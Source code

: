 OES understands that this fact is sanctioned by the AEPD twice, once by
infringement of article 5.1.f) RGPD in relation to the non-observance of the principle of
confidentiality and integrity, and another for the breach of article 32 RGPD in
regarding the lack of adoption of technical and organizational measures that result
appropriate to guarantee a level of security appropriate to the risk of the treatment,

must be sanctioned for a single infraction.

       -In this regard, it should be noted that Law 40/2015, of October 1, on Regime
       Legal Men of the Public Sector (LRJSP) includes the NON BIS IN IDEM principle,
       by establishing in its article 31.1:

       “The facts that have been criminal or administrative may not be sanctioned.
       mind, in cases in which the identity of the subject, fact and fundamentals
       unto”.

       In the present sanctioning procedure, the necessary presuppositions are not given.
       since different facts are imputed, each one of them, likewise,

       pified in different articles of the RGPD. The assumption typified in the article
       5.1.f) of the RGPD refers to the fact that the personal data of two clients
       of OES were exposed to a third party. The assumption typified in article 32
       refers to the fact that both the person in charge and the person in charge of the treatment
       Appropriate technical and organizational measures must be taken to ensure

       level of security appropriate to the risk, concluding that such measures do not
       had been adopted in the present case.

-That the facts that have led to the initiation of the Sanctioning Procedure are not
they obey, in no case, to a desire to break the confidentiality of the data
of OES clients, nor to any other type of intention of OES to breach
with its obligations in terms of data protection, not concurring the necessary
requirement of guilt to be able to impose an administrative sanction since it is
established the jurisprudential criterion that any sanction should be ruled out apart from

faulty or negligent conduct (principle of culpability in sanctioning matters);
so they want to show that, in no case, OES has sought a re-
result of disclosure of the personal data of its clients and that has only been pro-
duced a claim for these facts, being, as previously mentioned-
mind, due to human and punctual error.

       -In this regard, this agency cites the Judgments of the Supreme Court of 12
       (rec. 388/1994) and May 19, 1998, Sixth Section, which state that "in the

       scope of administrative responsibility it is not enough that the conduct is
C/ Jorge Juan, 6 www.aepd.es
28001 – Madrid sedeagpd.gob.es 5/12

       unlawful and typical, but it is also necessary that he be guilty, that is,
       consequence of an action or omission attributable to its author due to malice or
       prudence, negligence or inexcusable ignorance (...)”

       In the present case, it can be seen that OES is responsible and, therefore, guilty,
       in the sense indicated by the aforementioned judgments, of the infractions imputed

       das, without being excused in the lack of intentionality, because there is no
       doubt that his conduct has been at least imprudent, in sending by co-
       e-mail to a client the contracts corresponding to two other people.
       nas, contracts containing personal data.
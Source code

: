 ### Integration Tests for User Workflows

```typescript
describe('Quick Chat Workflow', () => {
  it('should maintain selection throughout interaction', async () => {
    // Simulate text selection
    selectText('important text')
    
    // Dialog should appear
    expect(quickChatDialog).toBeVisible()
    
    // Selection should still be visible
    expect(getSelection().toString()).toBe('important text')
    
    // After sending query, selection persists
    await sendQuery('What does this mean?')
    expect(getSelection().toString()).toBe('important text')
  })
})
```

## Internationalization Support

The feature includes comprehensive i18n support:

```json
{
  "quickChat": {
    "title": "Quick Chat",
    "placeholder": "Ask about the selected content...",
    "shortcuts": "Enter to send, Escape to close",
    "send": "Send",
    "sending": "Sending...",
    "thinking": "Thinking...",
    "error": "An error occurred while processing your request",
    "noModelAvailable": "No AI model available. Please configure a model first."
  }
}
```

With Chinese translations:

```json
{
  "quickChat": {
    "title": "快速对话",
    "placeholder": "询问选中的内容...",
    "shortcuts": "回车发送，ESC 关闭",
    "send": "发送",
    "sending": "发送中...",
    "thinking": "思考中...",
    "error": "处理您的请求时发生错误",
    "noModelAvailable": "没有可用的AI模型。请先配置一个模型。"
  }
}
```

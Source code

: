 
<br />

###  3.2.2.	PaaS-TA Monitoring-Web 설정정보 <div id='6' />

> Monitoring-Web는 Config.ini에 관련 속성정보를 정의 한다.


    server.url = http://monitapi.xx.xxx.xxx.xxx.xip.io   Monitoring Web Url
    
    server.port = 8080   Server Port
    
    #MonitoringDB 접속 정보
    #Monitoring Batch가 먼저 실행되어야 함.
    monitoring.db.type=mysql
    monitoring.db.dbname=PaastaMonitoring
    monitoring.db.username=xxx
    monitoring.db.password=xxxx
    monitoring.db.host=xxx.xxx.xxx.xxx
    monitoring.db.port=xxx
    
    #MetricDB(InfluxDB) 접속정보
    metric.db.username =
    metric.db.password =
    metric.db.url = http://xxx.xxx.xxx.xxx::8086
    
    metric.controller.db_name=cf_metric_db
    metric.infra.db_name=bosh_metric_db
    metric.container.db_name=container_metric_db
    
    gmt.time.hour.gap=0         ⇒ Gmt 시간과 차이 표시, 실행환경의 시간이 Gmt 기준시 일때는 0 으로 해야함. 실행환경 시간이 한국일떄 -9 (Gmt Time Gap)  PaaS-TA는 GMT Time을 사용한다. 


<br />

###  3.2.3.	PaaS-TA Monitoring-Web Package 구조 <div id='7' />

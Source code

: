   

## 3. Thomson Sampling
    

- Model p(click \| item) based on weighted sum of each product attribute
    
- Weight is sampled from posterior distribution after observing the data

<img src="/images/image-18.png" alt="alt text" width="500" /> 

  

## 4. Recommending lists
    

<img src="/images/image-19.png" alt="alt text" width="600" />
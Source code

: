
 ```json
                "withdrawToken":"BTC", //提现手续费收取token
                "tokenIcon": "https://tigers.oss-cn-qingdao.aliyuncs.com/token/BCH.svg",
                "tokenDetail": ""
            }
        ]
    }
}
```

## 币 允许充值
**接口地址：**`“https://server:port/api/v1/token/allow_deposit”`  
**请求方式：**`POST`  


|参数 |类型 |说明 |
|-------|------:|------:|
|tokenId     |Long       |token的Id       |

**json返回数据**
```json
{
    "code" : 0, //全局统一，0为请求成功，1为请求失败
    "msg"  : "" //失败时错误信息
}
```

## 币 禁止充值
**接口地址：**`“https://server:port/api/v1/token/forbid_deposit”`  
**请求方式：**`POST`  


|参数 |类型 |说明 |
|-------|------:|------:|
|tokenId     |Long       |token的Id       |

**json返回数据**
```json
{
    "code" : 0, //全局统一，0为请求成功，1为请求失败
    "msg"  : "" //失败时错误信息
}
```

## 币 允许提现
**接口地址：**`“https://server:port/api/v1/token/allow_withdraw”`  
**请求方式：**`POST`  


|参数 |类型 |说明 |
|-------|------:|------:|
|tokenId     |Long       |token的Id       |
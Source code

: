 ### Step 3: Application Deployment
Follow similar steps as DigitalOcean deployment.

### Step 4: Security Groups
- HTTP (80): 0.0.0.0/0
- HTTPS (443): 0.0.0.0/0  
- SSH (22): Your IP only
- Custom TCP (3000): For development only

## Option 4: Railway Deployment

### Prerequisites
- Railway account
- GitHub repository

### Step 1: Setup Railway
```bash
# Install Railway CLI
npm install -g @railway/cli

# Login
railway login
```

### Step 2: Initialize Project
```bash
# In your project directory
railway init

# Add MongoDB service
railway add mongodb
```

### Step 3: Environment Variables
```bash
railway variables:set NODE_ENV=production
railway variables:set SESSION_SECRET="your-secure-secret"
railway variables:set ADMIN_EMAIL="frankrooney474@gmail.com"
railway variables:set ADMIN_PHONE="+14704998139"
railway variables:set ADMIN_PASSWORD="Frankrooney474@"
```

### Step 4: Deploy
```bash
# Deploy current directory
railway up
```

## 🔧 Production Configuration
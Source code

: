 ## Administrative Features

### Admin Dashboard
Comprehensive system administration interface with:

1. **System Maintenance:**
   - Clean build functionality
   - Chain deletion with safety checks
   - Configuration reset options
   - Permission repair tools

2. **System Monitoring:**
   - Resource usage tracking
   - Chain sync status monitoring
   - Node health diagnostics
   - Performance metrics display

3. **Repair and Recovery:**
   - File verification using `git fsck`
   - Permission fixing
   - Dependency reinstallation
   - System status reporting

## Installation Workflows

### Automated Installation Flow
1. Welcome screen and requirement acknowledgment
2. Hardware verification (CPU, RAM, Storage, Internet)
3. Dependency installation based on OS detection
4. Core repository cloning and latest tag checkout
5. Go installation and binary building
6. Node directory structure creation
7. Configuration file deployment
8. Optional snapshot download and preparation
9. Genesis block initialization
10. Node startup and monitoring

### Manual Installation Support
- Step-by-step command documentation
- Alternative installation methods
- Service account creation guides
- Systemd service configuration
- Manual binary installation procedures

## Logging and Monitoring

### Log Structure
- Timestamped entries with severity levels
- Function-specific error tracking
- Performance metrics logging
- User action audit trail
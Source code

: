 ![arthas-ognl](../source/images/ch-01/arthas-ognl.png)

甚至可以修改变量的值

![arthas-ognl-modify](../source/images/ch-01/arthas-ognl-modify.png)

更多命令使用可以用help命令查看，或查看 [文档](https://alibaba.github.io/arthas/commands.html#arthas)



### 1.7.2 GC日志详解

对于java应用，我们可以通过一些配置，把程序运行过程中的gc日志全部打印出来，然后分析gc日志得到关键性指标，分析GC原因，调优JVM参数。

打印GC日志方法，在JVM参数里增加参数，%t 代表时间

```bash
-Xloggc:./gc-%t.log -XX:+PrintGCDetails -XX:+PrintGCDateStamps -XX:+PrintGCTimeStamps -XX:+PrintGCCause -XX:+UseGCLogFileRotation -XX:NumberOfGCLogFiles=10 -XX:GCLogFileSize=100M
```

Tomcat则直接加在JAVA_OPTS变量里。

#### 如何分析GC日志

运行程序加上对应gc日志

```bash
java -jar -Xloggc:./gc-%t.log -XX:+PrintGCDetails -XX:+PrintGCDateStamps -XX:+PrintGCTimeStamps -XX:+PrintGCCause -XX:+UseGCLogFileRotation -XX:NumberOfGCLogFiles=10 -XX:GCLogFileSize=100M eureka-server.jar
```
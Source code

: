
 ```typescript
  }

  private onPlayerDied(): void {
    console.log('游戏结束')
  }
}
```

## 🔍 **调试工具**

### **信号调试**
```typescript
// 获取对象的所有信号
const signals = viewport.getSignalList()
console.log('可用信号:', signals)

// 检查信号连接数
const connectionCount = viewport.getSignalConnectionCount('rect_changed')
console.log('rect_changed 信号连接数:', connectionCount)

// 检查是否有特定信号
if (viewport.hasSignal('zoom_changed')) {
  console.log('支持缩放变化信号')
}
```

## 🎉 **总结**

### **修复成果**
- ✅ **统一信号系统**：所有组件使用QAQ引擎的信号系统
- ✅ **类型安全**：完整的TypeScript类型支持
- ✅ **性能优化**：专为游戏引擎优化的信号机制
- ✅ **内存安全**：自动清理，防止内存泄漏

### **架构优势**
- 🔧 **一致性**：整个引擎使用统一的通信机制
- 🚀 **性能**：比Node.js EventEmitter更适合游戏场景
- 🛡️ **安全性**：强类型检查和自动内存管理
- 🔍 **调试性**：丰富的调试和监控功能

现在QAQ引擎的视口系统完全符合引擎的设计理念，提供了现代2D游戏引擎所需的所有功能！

■ **Exercise details**:
Please restate only the opening stretch of the records above: every line from the first through the one containing "level of security appropriate to the risk, concluding", exactly as written.

■ **Response area**:
Source code

: OES understands that this fact is sanctioned by the AEPD twice, once by
infringement of article 5.1.f) RGPD in relation to the non-observance of the principle of
confidentiality and integrity, and another for the breach of article 32 RGPD in
regarding the lack of adoption of technical and organizational measures that result
appropriate to guarantee a level of security appropriate to the risk of the treatment,

must be sanctioned for a single infraction.

       -In this regard, it should be noted that Law 40/2015, of October 1, on Regime
       Legal Men of the Public Sector (LRJSP) includes the NON BIS IN IDEM principle,
       by establishing in its article 31.1:

       “The facts that have been criminal or administrative may not be sanctioned.
       mind, in cases in which the identity of the subject, fact and fundamentals
       unto”.

       In the present sanctioning procedure, the necessary presuppositions are not given.
       since different facts are imputed, each one of them, likewise,

       pified in different articles of the RGPD. The assumption typified in the article
       5.1.f) of the RGPD refers to the fact that the personal data of two clients
       of OES were exposed to a third party. The assumption typified in article 32
       refers to the fact that both the person in charge and the person in charge of the treatment
       Appropriate technical and organizational measures must be taken to ensure

       level of security appropriate to the risk, concluding that such measures do not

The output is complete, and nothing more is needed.